Football match-fixing ring uncovered
Police arrested several people in Germany and abroad Thursday in connection to a gambling ring affecting Europe’s top football leagues.
“The accused are suspected of bribing players, coaches, referees and officials from high-ranking European football leagues to manipulate the results of games,” said a statement from prosecutors in the western city of Bochum.
The investigations, carried out with the European football association UEFA, have been ongoing since the beginning of 2009.
Prosecutors refused to answer questions when contacted by AFP, but did say that there would be a news conference Friday afternoon.
According to the daily Berliner Morgenpost, investigations have been launched into around 100 suspects involved in placing huge bets on allegedly fixed matches in the Turkish first flight.
Harald Stenger, a spokesman for the German Football Federation (DFB), said: “As far as the DFB knows, no German matches were affected.”
The Berliner Morgenpost cited one top investigator as saying the probe could result in “one of the biggest scandals in the history of professional football.”
“This earthquake will shake the credibility of the sport for a long time,” the paper quoted the investigator as saying.
The ring reportedly placed enormous bets with Asian bookmakers and Turkish international players were said to be involved in the fraud. The accused are primarily Kosovars, Spiegel TV reported.

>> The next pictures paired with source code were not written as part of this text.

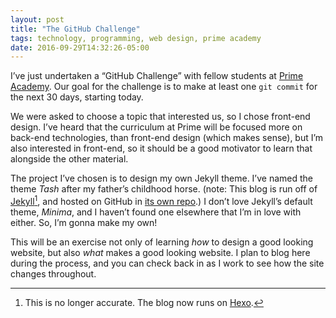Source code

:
 ```yaml
---
layout: post
title: "The GitHub Challenge"
tags: technology, programming, web design, prime academy
date: 2016-09-29T14:32:26-05:00
---
```


I’ve just undertaken a “GitHub Challenge” with fellow students at [Prime Academy][1]. Our goal for the challenge is to make at least one `git commit` for the next 30 days, starting today.

We were asked to choose a topic that interested us, so I chose front-end design. I’ve heard that the curriculum at Prime will be focused more on back-end technologies, than front-end design (which makes sense), but I’m also interested in front-end, so it should be a good motivator to learn that alongside the other material.

The project I’ve chosen is to design my own Jekyll theme. I’ve named the theme *Tash* after my father’s childhood horse. (note: This blog is run off of [Jekyll][2][^1], and hosted on GitHub in [its own repo][4].) I don’t love Jekyll’s default theme, *Minima*, and I haven’t found one elsewhere that I’m in love with either. So, I’m gonna make my own!

This will be an exercise not only of learning *how* to design a good looking website, but also *what* makes a good looking website. I plan to blog here during the process, and you can check back in as I work to see how the site changes throughout.

[^1]:	This is no longer accurate. The blog now runs on [Hexo][3].

[1]:	http://primeacademy.io
[2]:	http://jekyllrb.com
[3]:	http://hexo.io "Hexo"
[4]:	http://github.com/hisaac/hisaac.github.io
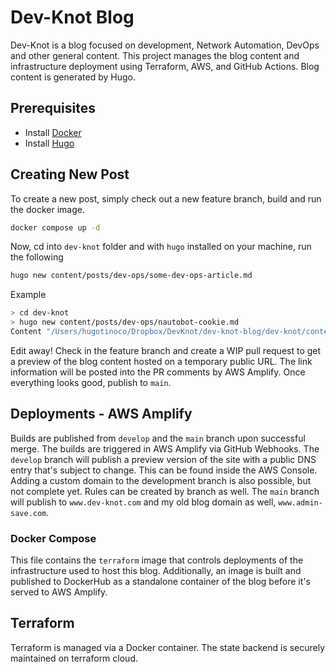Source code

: # Dev-Knot Blog

Dev-Knot is a blog focused on development, Network Automation, DevOps and other general content. This project manages the blog content and infrastructure deployment using Terraform, AWS, and GitHub Actions. Blog content is generated by Hugo.

## Prerequisites

- Install [Docker](https://www.docker.com/)
- Install [Hugo](https://gohugo.io/getting-started/installing/)

## Creating New Post

To create a new post, simply check out a new feature branch, build and run the docker image.

```bash
docker compose up -d
```

Now, cd into `dev-knot` folder and with `hugo` installed on your machine, run the following

```bash
hugo new content/posts/dev-ops/some-dev-ops-article.md
```

Example

```bash
> cd dev-knot
> hugo new content/posts/dev-ops/nautobot-cookie.md
Content "/Users/hugotinoco/Dropbox/DevKnot/dev-knot-blog/dev-knot/content/posts/dev-ops/nautobot-cookie.md" created
```

Edit away! Check in the feature branch and create a WIP pull request to get a preview of the blog content hosted on a temporary public URL. The link information will be posted into the PR comments by AWS Amplify. Once everything looks good, publish to `main`.

## Deployments - AWS Amplify

Builds are published from `develop` and the `main` branch upon successful merge. The builds are triggered in AWS Amplify via GitHub Webhooks. The `develop` branch will publish a preview version of the site with a public DNS entry that's subject to change. This can be found inside the AWS Console. Adding a custom domain to the development branch is also possible, but not complete yet. Rules can be created by branch as well. The `main` branch will publish to `www.dev-knot.com` and my old blog domain as well, `www.admin-save.com`.

### Docker Compose

This file contains the `terraform` image that controls deployments of the infrastructure used to host this blog. Additionally, an image is built and published to DockerHub as a standalone container of the blog before it's served to AWS Amplify.

## Terraform

Terraform is managed via a Docker container. The state backend is securely maintained on terraform cloud.
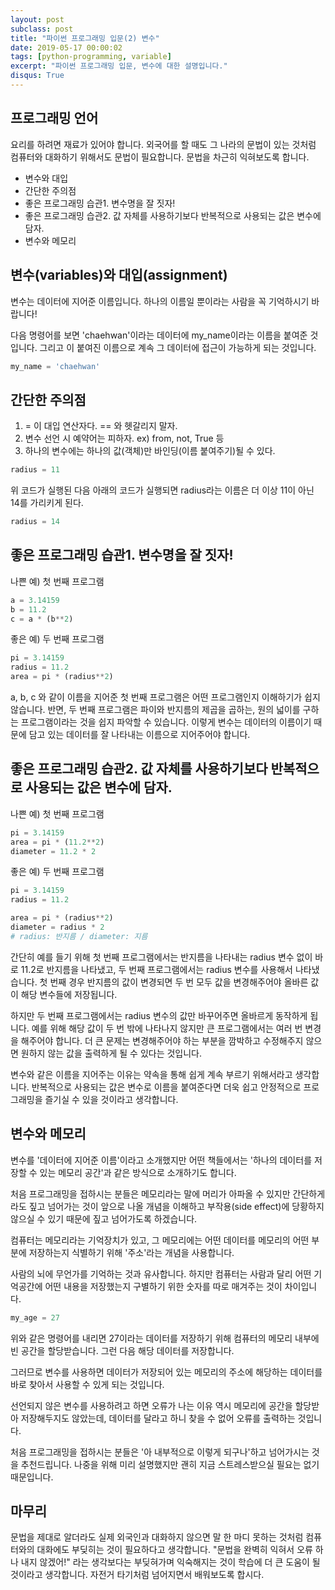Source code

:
 ```yaml
---
layout: post
subclass: post
title: "파이썬 프로그래밍 입문(2) 변수"
date: 2019-05-17 00:00:02
tags: [python-programming, variable]
excerpt: "파이썬 프로그래밍 입문, 변수에 대한 설명입니다."
disqus: True
---
```


## 프로그래밍 언어

요리를 하려면 재료가 있어야 합니다. 외국어를 할 때도 그 나라의 문법이 있는 것처럼 컴퓨터와 대화하기 위해서도 문법이 필요합니다. 문법을 차근히 익혀보도록 합니다.

- 변수와 대입
- 간단한 주의점
- 좋은 프로그래밍 습관1. 변수명을 잘 짓자!
- 좋은 프로그래밍 습관2. 값 자체를 사용하기보다 반복적으로 사용되는 값은 변수에 담자.
- 변수와 메모리

## 변수(variables)와 대입(assignment)

변수는 데이터에 지어준 이름입니다. 하나의 이름일 뿐이라는 사람을 꼭 기억하시기 바랍니다!

다음 명령어를 보면 'chaehwan'이라는 데이터에 my_name이라는 이름을 붙여준 것입니다. 그리고 이 붙여진 이름으로 계속 그 데이터에 접근이 가능하게 되는 것입니다.

```python
my_name = 'chaehwan'
```

## 간단한 주의점

1. = 이 대입 연산자다. == 와 헷갈리지 말자.
2. 변수 선언 시 예약어는 피하자. ex) from, not, True 등
3. 하나의 변수에는 하나의 값(객체)만 바인딩(이름 붙여주기)될 수 있다.

```python
radius = 11
```

위 코드가 실행된 다음 아래의 코드가 실행되면 radius라는 이름은 더 이상 11이 아닌 14를 가리키게 된다.

```python
radius = 14
```

## 좋은 프로그래밍 습관1. 변수명을 잘 짓자!

나쁜 예) 첫 번째 프로그램

```python
a = 3.14159
b = 11.2
c = a * (b**2)
```

좋은 예) 두 번째 프로그램

```python
pi = 3.14159
radius = 11.2
area = pi * (radius**2)
```

a, b, c 와 같이 이름을 지어준 첫 번째 프로그램은 어떤 프로그램인지 이해하기가 쉽지 않습니다. 반면, 두 번째 프로그램은 파이와 반지름의 제곱을 곱하는, 원의 넓이를 구하는 프로그램이라는 것을 쉽지 파악할 수 있습니다. 이렇게 변수는 데이터의 이름이기 때문에 담고 있는 데이터를 잘 나타내는 이름으로 지어주어야 합니다.

## 좋은 프로그래밍 습관2. 값 자체를 사용하기보다 반복적으로 사용되는 값은 변수에 담자.

나쁜 예) 첫 번째 프로그램

```python
pi = 3.14159
area = pi * (11.2**2)
diameter = 11.2 * 2
```

좋은 예) 두 번째 프로그램

```python
pi = 3.14159
radius = 11.2

area = pi * (radius**2)
diameter = radius * 2
# radius: 반지름 / diameter: 지름
```

간단히 예를 들기 위해 첫 번째 프로그램에서는 반지름을 나타내는 radius 변수 없이 바로 11.2로 반지름을 나타냈고, 두 번째 프로그램에서는 radius 변수를 사용해서 나타냈습니다. 첫 번째 경우 반지름의 값이 변경되면 두 번 모두 값을 변경해주어야 올바른 값이 해당 변수들에 저장됩니다.

하지만 두 번째 프로그램에서는 radius 변수의 값만 바꾸어주면 올바르게 동작하게 됩니다. 예를 위해 해당 값이 두 번 밖에 나타나지 않지만 큰 프로그램에서는 여러 번 변경을 해주어야 합니다. 더 큰 문제는 변경해주어야 하는 부분을 깜박하고 수정해주지 않으면 원하지 않는 값을 출력하게 될 수 있다는 것입니다.

변수와 같은 이름을 지어주는 이유는 약속을 통해 쉽게 계속 부르기 위해서라고 생각합니다. 반복적으로 사용되는 값은 변수로 이름을 붙여준다면 더욱 쉽고 안정적으로 프로그래밍을 즐기실 수 있을 것이라고 생각합니다.

## 변수와 메모리

변수를 '데이터에 지어준 이름'이라고 소개했지만 어떤 책들에서는 '하나의 데이터를 저장할 수 있는 메모리 공간'과 같은 방식으로 소개하기도 합니다.

처음 프로그래밍을 접하시는 분들은 메모리라는 말에 머리가 아파올 수 있지만 간단하게라도 짚고 넘어가는 것이 앞으로 나올 개념을 이해하고 부작용(side effect)에 당황하지 않으실 수 있기 때문에 짚고 넘어가도록 하겠습니다.

컴퓨터는 메모리라는 기억장치가 있고, 그 메모리에는 어떤 데이터를 메모리의 어떤 부분에 저장하는지 식별하기 위해 '주소'라는 개념을 사용합니다.

사람의 뇌에 무언가를 기억하는 것과 유사합니다. 하지만 컴퓨터는 사람과 달리 어떤 기억공간에 어떤 내용을 저장했는지 구별하기 위한 숫자를 따로 매겨주는 것이 차이입니다.

```python
my_age = 27
```

위와 같은 명령어를 내리면 27이라는 데이터를 저장하기 위해 컴퓨터의 메모리 내부에 빈 공간을 할당받습니다. 그런 다음 해당 데이터를 저장합니다.

그러므로 변수를 사용하면 데이터가 저장되어 있는 메모리의 주소에 해당하는 데이터를 바로 찾아서 사용할 수 있게 되는 것입니다.

선언되지 않은 변수를 사용하려고 하면 오류가 나는 이유 역시 메모리에 공간을 할당받아 저장해두지도 않았는데, 데이터를 달라고 하니 찾을 수 없어 오류를 출력하는 것입니다.

처음 프로그래밍을 접하시는 분들은 '아 내부적으로 이렇게 되구나'하고 넘어가시는 것을 추천드립니다. 나중을 위해 미리 설명했지만 괜히 지금 스트레스받으실 필요는 없기 때문입니다.

## 마무리

문법을 제대로 알더라도 실제 외국인과 대화하지 않으면 말 한 마디 못하는 것처럼 컴퓨터와의 대화에도 부딪히는 것이 필요하다고 생각합니다. "문법을 완벽히 익혀서 오류 하나 내지 않겠어!" 라는 생각보다는 부딪혀가며 익숙해지는 것이 학습에 더 큰 도움이 될 것이라고 생각합니다. 자전거 타기처럼 넘어지면서 배워보도록 합시다.
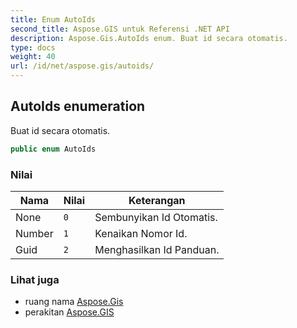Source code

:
 ```yaml
---
title: Enum AutoIds
second_title: Aspose.GIS untuk Referensi .NET API
description: Aspose.Gis.AutoIds enum. Buat id secara otomatis.
type: docs
weight: 40
url: /id/net/aspose.gis/autoids/
---
```

## AutoIds enumeration

Buat id secara otomatis.

```csharp
public enum AutoIds
```

### Nilai

| Nama | Nilai | Keterangan |
| --- | --- | --- |
| None | `0` | Sembunyikan Id Otomatis. |
| Number | `1` | Kenaikan Nomor Id. |
| Guid | `2` | Menghasilkan Id Panduan. |

### Lihat juga

* ruang nama [Aspose.Gis](../../aspose.gis/)
* perakitan [Aspose.GIS](../../)


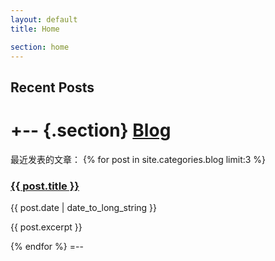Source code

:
 ```yaml
---
layout: default
title: Home

section: home
---
```


Recent Posts
------------

+-- {.section}
[Blog](/blog)
==============
最近发表的文章：
{% for post in site.categories.blog limit:3 %}
<div class="post-snippet">
  <div class="post-head">
    <h3><a href="{{ post.url }}">{{ post.title }}</a></h3>
    <p>{{ post.date | date_to_long_string }}</p>
  </div>
  <div class="post-content">
    <p>{{ post.excerpt }}</p>
  </div>
</div>
{% endfor %}
=--

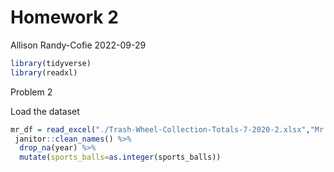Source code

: Homework 2
================
Allison Randy-Cofie
2022-09-29

``` r
library(tidyverse)
library(readxl)
```

Problem 2

Load the dataset

``` r
mr_df = read_excel("./Trash-Wheel-Collection-Totals-7-2020-2.xlsx","Mr. Trash Wheel","A2:N534")%>%
 janitor::clean_names() %>% 
  drop_na(year) %>% 
  mutate(sports_balls=as.integer(sports_balls))
```
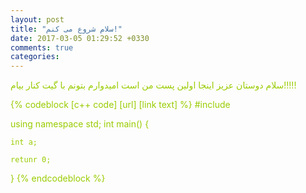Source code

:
 ```yaml
---
layout: post
title: "سلام شروع می کنم!"
date: 2017-03-05 01:29:52 +0330
comments: true
categories: 
---
```

<html>
<body text=#99cc00>سلام دوستان عزیز اینجا اولین پست من است امیدوارم بتونم با گیت کنار بیام!!!!!</body>

{% codeblock  [c++ code] [url] [link text] %}
#include <iostream>

using namespace std;
int main()
{

	int a;

	retunr 0;
}
{% endcodeblock %}




</html>
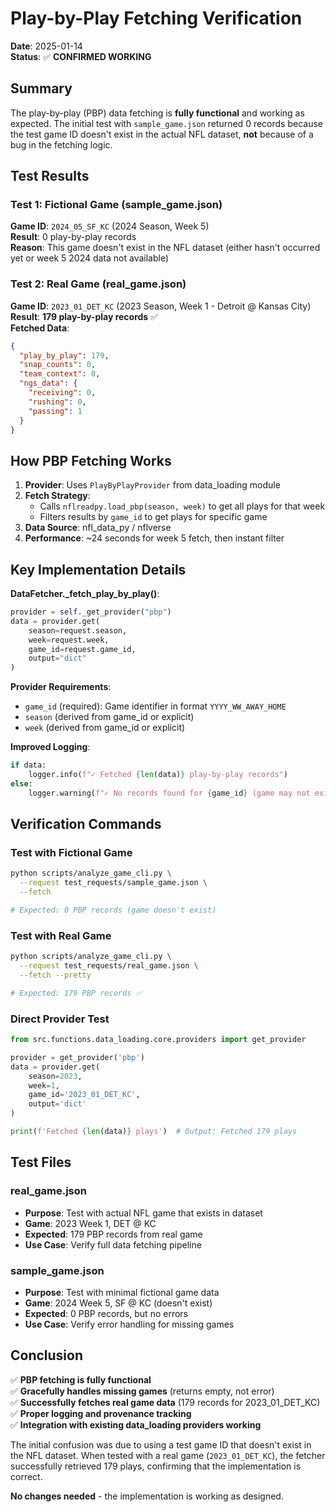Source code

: # Play-by-Play Fetching Verification

**Date**: 2025-01-14  
**Status**: ✅ **CONFIRMED WORKING**

## Summary

The play-by-play (PBP) data fetching is **fully functional** and working as expected. The initial test with `sample_game.json` returned 0 records because the test game ID doesn't exist in the actual NFL dataset, **not** because of a bug in the fetching logic.

## Test Results

### Test 1: Fictional Game (sample_game.json)
**Game ID**: `2024_05_SF_KC` (2024 Season, Week 5)  
**Result**: 0 play-by-play records  
**Reason**: This game doesn't exist in the NFL dataset (either hasn't occurred yet or week 5 2024 data not available)

### Test 2: Real Game (real_game.json)
**Game ID**: `2023_01_DET_KC` (2023 Season, Week 1 - Detroit @ Kansas City)  
**Result**: **179 play-by-play records** ✅  
**Fetched Data**:
```json
{
  "play_by_play": 179,
  "snap_counts": 0,
  "team_context": 0,
  "ngs_data": {
    "receiving": 0,
    "rushing": 0,
    "passing": 1
  }
}
```

## How PBP Fetching Works

1. **Provider**: Uses `PlayByPlayProvider` from data_loading module
2. **Fetch Strategy**: 
   - Calls `nflreadpy.load_pbp(season, week)` to get all plays for that week
   - Filters results by `game_id` to get plays for specific game
3. **Data Source**: nfl_data_py / nflverse
4. **Performance**: ~24 seconds for week 5 fetch, then instant filter

## Key Implementation Details

**DataFetcher._fetch_play_by_play()**:
```python
provider = self._get_provider("pbp")
data = provider.get(
    season=request.season,
    week=request.week,
    game_id=request.game_id,
    output="dict"
)
```

**Provider Requirements**:
- `game_id` (required): Game identifier in format `YYYY_WW_AWAY_HOME`
- `season` (derived from game_id or explicit)
- `week` (derived from game_id or explicit)

**Improved Logging**:
```python
if data:
    logger.info(f"✓ Fetched {len(data)} play-by-play records")
else:
    logger.warning(f"✓ No records found for {game_id} (game may not exist in dataset)")
```

## Verification Commands

### Test with Fictional Game
```bash
python scripts/analyze_game_cli.py \
  --request test_requests/sample_game.json \
  --fetch

# Expected: 0 PBP records (game doesn't exist)
```

### Test with Real Game  
```bash
python scripts/analyze_game_cli.py \
  --request test_requests/real_game.json \
  --fetch --pretty

# Expected: 179 PBP records ✅
```

### Direct Provider Test
```python
from src.functions.data_loading.core.providers import get_provider

provider = get_provider('pbp')
data = provider.get(
    season=2023, 
    week=1, 
    game_id='2023_01_DET_KC', 
    output='dict'
)

print(f'Fetched {len(data)} plays')  # Output: Fetched 179 plays
```

## Test Files

### real_game.json
- **Purpose**: Test with actual NFL game that exists in dataset
- **Game**: 2023 Week 1, DET @ KC
- **Expected**: 179 PBP records from real game
- **Use Case**: Verify full data fetching pipeline

### sample_game.json
- **Purpose**: Test with minimal fictional game data
- **Game**: 2024 Week 5, SF @ KC (doesn't exist)
- **Expected**: 0 PBP records, but no errors
- **Use Case**: Verify error handling for missing games

## Conclusion

✅ **PBP fetching is fully functional**  
✅ **Gracefully handles missing games** (returns empty, not error)  
✅ **Successfully fetches real game data** (179 records for 2023_01_DET_KC)  
✅ **Proper logging and provenance tracking**  
✅ **Integration with existing data_loading providers working**

The initial confusion was due to using a test game ID that doesn't exist in the NFL dataset. When tested with a real game (`2023_01_DET_KC`), the fetcher successfully retrieved 179 plays, confirming that the implementation is correct.

**No changes needed** - the implementation is working as designed.
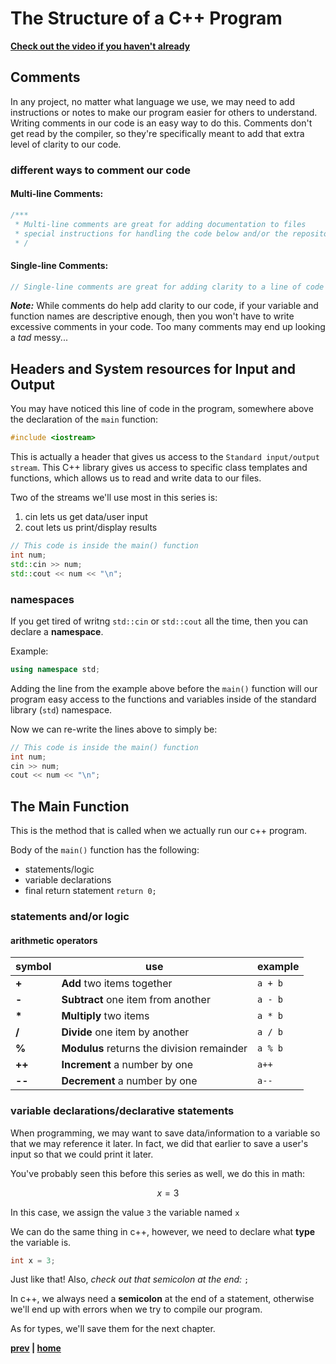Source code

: # The Structure of a C++ Program

**[Check out the video if you haven't already](.)**

## Comments

In any project, no matter what language we use, we may need to add instructions or notes to make our program easier for others to understand.
Writing comments in our code is an easy way to do this. Comments don't get read by the compiler, so they're specifically meant to add that extra level of clarity to our code.

### different ways to comment our code

#### **Multi-line Comments:**

```c++
/***
 * Multi-line comments are great for adding documentation to files
 * special instructions for handling the code below and/or the repository may be added here
 * /
```

#### **Single-line Comments:**

```c++
// Single-line comments are great for adding clarity to a line of code or function declaration
```

**_Note:_** While comments do help add clarity to our code, if your variable and function names are descriptive enough, then you won't have to write excessive comments in your code. Too many comments may end up looking a _tad_ messy...

## Headers and System resources for Input and Output

You may have noticed this line of code in the program, somewhere above the declaration of the `main` function:

```c++
#include <iostream>
```

This is actually a header that gives us access to the `Standard input/output stream`. This C++ library gives us access to specific class templates and functions, which allows us to read and write data to our files.

Two of the streams we'll use most in this series is:

1. cin lets us get data/user input
2. cout lets us print/display results

```c++
// This code is inside the main() function
int num;
std::cin >> num;
std::cout << num << "\n";
```

### **namespaces**

If you get tired of writng `std::cin` or `std::cout` all the time, then you can declare a **namespace**.

Example:

```c++
using namespace std;
```

Adding the line from the example above before the `main()` function will our program easy access to the functions and variables inside of the standard library (`std`) namespace.

Now we can re-write the lines above to simply be:

```c++
// This code is inside the main() function
int num;
cin >> num;
cout << num << "\n";
```

## The Main Function

This is the method that is called when we actually run our c++ program.

Body of the `main()` function has the following:

- statements/logic
- variable declarations
- final return statement `return 0;`

### **statements and/or logic**

#### **arithmetic operators**

| symbol | use                                        | example |
| ------ | ------------------------------------------ | ------- |
| **+**  | **Add** two items together                 | `a + b` |
| **-**  | **Subtract** one item from another         | `a - b` |
| **\*** | **Multiply** two items                     | `a * b` |
| **/**  | **Divide** one item by another             | `a / b` |
| **%**  | **Modulus** returns the division remainder | `a % b` |
| **++** | **Increment** a number by one              | `a++`   |
| **--** | **Decrement** a number by one              | `a--`   |

### **variable declarations/declarative statements**

When programming, we may want to save data/information to a variable so that we may reference it later. In fact, we did that earlier to save a user's input so that we could print it later.

You've probably seen this before this series as well, we do this in math:

```math
x = 3
```

In this case, we assign the value `3` the variable named `x`

We can do the same thing in c++, however, we need to declare what **type** the variable is.

```c++
int x = 3;
```

Just like that! Also, _check out that semicolon at the end:_ `;`

In c++, we always need a **semicolon** at the end of a statement, otherwise we'll end up with errors when we try to compile our program.

As for types, we'll save them for the next chapter.

**[prev](../00_HelloWorld) | [home](../) <!-- | [next](../02_Types) -->**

German football is still recovering from a scandal in 2004, when referee Robert Hoyzer admitting to rigging matches for a Croatian mafia ring.
The matches concerned were mainly in the German second and third division, but a German Cup match between first division Hamburger SV and third division Paderborn as well as a first division match in Turkey were also affected.
Hoyzer, who said he was given €70,000 ($104,000) for fixing matches, received death threats after admitting his guilt on television. He was sentenced to serve two years and five months in prison but was released after serving only half that.
In 2008, Berlin was rocked by further allegations that the 2006 World Cup knock-out stage match between Brazil and Ghana was influenced by an Asian betting syndicate. Der Spiegel magazine reported that large sums of money had been bet on Brazil winning by at least two goals and a former Ghana international acted as an intermediary.